• Your goal: Omit every picture while repeating the entries exactly.

• Dataset records:
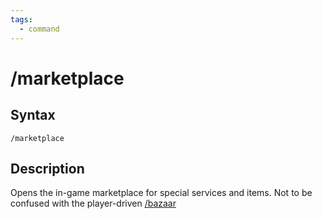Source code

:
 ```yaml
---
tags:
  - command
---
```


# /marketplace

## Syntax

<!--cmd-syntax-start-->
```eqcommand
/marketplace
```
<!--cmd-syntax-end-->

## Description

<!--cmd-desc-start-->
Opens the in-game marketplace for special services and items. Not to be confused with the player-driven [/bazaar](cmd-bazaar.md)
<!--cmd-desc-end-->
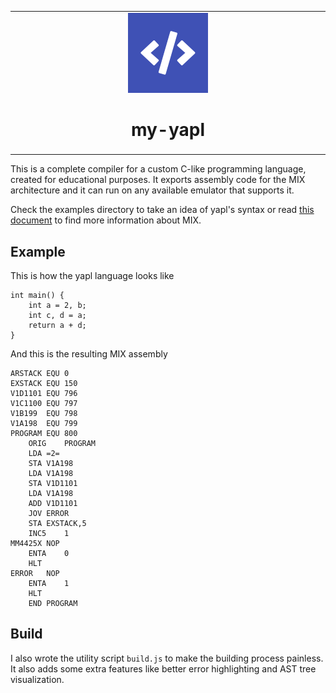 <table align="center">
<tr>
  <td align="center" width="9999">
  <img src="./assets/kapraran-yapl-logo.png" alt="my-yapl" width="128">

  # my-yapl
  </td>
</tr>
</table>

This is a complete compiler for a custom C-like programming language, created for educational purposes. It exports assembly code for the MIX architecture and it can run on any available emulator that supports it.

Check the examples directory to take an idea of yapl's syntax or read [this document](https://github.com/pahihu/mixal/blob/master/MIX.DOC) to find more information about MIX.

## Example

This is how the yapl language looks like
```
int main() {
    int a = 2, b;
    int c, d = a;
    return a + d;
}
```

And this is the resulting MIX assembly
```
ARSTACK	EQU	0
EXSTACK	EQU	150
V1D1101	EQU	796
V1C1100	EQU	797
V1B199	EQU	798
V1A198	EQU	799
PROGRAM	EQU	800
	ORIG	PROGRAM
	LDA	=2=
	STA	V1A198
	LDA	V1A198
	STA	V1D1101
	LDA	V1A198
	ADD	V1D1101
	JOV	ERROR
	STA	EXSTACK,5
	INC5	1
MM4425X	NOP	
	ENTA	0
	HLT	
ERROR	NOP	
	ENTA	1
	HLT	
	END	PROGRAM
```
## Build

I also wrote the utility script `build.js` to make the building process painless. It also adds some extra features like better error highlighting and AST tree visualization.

• Result of the exercise:
Source code

:
 ```yaml
---
tags:
  - command
---
```


# /marketplace

## Syntax

<!--cmd-syntax-start-->
```eqcommand
/marketplace
```
<!--cmd-syntax-end-->

## Description

<!--cmd-desc-start-->
Opens the in-game marketplace for special services and items. Not to be confused with the player-driven [/bazaar](cmd-bazaar.md)
<!--cmd-desc-end-->
 <table align="center">
<tr>
  <td align="center" width="9999">
  <img src="./assets/kapraran-yapl-logo.png" alt="my-yapl" width="128">

  # my-yapl
  </td>
</tr>
</table>

This is a complete compiler for a custom C-like programming language, created for educational purposes. It exports assembly code for the MIX architecture and it can run on any available emulator that supports it.

Check the examples directory to take an idea of yapl's syntax or read [this document](https://github.com/pahihu/mixal/blob/master/MIX.DOC) to find more information about MIX.

## Example

This is how the yapl language looks like
```
int main() {
    int a = 2, b;
    int c, d = a;
    return a + d;
}
```

And this is the resulting MIX assembly
```
ARSTACK	EQU	0
EXSTACK	EQU	150
V1D1101	EQU	796
V1C1100	EQU	797
V1B199	EQU	798
V1A198	EQU	799
PROGRAM	EQU	800
	ORIG	PROGRAM
	LDA	=2=
	STA	V1A198
	LDA	V1A198
	STA	V1D1101
	LDA	V1A198
	ADD	V1D1101
	JOV	ERROR
	STA	EXSTACK,5
	INC5	1
MM4425X	NOP	
	ENTA	0
	HLT	
ERROR	NOP	
	ENTA	1
	HLT	
	END	PROGRAM
```
## Build

I also wrote the utility script `build.js` to make the building process painless. It also adds some extra features like better error highlighting and AST tree visualization.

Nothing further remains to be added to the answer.